When you look at what your bot has accomplished, does it ever feel like you are the one playing Stall Catchers and making that progress yourself?? Is there some sense of experiencing the game vicariously through your bot?

When I look at the bot’s progress while it’s playing, I don’t really feel as if I was the one doing it. For me, it’s like cheering someone on.

Not only were you involved , but you also managed to finish the bot study! How do you feel now that it’s complete?

I think it went really well, without too many hiccups along the way. The bot study is not actually over for us. The bots running alongside humans was part of the data collection phase for the study, and now we’re moving on to the analysis phase.

Because the bots were much faster than human players, they really helped us to obtain useful data for analysing.
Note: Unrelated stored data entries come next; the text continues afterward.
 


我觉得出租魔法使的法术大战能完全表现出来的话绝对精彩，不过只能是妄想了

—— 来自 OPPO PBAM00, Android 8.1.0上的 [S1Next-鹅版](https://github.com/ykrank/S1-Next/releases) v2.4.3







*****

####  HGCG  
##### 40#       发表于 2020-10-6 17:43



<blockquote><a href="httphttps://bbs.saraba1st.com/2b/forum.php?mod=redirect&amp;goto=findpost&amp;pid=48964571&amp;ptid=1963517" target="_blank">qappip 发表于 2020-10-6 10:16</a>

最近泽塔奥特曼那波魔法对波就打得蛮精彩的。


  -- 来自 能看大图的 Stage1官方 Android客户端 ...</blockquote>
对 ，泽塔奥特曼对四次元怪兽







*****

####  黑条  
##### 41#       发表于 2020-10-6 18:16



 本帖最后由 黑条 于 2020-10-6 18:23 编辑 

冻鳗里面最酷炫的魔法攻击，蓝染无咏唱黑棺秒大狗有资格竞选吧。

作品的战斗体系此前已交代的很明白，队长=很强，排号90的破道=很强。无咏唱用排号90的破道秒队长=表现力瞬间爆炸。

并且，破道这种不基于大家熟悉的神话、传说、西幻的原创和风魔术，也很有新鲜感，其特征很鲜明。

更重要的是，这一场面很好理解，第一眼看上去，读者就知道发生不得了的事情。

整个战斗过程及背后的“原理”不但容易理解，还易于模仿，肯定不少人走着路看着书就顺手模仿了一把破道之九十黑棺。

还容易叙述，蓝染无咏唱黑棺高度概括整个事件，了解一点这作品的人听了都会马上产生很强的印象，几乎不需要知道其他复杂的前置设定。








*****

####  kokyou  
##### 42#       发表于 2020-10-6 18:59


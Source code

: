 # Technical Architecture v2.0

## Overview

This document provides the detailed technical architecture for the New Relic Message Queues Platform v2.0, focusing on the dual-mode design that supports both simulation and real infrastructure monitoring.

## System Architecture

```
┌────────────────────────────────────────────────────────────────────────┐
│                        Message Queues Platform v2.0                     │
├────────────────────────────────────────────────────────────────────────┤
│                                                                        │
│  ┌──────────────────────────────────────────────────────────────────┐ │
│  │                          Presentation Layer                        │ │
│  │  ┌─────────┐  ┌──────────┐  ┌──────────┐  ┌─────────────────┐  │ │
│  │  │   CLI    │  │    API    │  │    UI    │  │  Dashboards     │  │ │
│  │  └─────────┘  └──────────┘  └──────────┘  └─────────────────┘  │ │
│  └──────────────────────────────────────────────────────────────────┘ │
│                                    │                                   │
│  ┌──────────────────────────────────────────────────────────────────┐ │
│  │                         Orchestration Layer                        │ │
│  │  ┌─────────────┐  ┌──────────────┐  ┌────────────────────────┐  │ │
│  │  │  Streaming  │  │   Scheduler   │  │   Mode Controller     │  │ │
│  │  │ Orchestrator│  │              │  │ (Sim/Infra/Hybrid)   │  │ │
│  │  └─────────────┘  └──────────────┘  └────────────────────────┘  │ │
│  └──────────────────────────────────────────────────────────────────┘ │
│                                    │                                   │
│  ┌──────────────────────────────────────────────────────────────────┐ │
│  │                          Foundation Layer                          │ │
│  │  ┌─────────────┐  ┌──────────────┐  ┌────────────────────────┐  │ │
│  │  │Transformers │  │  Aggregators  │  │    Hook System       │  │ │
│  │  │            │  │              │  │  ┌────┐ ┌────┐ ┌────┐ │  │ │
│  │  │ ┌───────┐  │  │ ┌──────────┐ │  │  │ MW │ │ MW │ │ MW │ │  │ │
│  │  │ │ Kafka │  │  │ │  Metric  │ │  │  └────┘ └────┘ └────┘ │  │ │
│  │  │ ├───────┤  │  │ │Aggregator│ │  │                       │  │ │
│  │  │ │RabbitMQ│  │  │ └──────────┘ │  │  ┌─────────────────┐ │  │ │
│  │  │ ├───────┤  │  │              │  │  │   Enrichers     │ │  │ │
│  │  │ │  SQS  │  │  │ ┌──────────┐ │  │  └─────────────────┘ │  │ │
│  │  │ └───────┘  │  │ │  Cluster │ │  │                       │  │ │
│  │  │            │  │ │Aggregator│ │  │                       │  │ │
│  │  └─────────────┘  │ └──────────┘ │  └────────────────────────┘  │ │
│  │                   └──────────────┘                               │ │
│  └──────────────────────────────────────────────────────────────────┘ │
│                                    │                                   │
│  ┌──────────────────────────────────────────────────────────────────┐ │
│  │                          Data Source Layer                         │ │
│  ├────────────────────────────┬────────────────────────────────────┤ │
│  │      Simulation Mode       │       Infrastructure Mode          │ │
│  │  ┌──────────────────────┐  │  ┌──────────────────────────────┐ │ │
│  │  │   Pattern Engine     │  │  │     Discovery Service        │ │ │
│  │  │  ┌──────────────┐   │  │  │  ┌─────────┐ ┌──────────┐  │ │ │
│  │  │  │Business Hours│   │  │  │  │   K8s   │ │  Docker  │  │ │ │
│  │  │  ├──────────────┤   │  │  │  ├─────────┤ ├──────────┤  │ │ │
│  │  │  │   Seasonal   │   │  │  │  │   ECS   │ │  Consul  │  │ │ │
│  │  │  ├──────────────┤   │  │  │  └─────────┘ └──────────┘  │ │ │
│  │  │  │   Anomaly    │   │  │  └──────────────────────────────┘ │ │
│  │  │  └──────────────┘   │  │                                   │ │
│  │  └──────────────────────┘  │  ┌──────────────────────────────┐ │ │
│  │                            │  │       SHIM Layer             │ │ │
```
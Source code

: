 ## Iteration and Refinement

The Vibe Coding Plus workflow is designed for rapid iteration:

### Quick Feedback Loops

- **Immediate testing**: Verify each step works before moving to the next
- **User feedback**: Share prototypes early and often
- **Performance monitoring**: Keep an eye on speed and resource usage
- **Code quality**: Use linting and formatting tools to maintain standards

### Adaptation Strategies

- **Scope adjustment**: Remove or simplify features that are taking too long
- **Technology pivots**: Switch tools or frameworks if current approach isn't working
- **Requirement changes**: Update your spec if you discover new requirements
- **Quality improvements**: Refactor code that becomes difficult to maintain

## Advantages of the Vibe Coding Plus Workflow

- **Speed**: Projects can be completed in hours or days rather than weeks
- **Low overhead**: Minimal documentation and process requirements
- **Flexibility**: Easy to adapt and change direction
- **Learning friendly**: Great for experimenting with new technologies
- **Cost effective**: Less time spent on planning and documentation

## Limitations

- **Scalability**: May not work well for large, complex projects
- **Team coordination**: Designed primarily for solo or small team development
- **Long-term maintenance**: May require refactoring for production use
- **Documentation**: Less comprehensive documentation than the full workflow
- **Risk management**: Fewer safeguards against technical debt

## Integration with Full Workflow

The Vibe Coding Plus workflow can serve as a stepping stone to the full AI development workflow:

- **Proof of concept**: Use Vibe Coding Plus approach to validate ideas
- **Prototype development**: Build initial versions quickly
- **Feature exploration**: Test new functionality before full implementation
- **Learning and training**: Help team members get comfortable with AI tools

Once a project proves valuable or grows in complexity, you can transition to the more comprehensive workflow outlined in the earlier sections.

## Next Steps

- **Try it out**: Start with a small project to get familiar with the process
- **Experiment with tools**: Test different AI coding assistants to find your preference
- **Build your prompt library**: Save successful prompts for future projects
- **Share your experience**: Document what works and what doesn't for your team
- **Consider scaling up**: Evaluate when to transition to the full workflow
It was to be expected since machines never sleep. I hope the human players can accept this with no hard feelings.

If the Stall Catcher bots were human, what would you imagine their personalities to be like?
I guess ZFTurbo would be more careful in nature because it is the slowest of the bots due to its bigger neural network, but it also achieved the best results in our machine learning competition. Clsc2 would be the brave one, I think. It seems to me like a quick and confident bot. And GAIA would be somewhere in between, balanced and hardworking. I would say they are all competitive in nature since the models were developed during a competition and playing Stall Catchers has now become their job.

“When I look at the bot’s progress while it’s playing, I don’t really feel as if I was the one doing it. For me, it’s like cheering someone on”- Laura Onac.


Have  you created  any other bots or done  similar projects to this before? If so, how  did they go?

No, I was never involved in a similar project before. This was a unique opportunity for me.

What does a  typical day in the life of a machine learning scientist look like?

No two days are alike, so I can’t really give a general answer. Some typical daily tasks would be reading scientific papers or blogs, data analysis, data preprocessing, implementing new algorithms, training models, evaluating them, comparing results, integrating models into platforms, and the list goes on...

How do you mostly spend your free time?

In my spare time, I either work on my pottery or take care of my houseplants.

What should I do if I want to become a machine learning scientist like you?

What I would recommend to anyone interested in this subject is to look online for some toy problems and try to solve them using basic AI algorithms. I find this is a more practical way to learn things in this field. And, if they’re still interested after solving a few toy problems, they can move to more complex problems which can be found on machine learning competition platforms such as Kaggle and DrivenData.

Thank you for the interview! And of course, a big thank you to the very first Stall Catchers bot GAIA! :)

If you are interested in Laura Onac’s winning machine learning write-up you can check it out here: https://github.com/drivendataorg/clog-loss-alzheimers-research/

We wish you good luck and inspiration for future creations!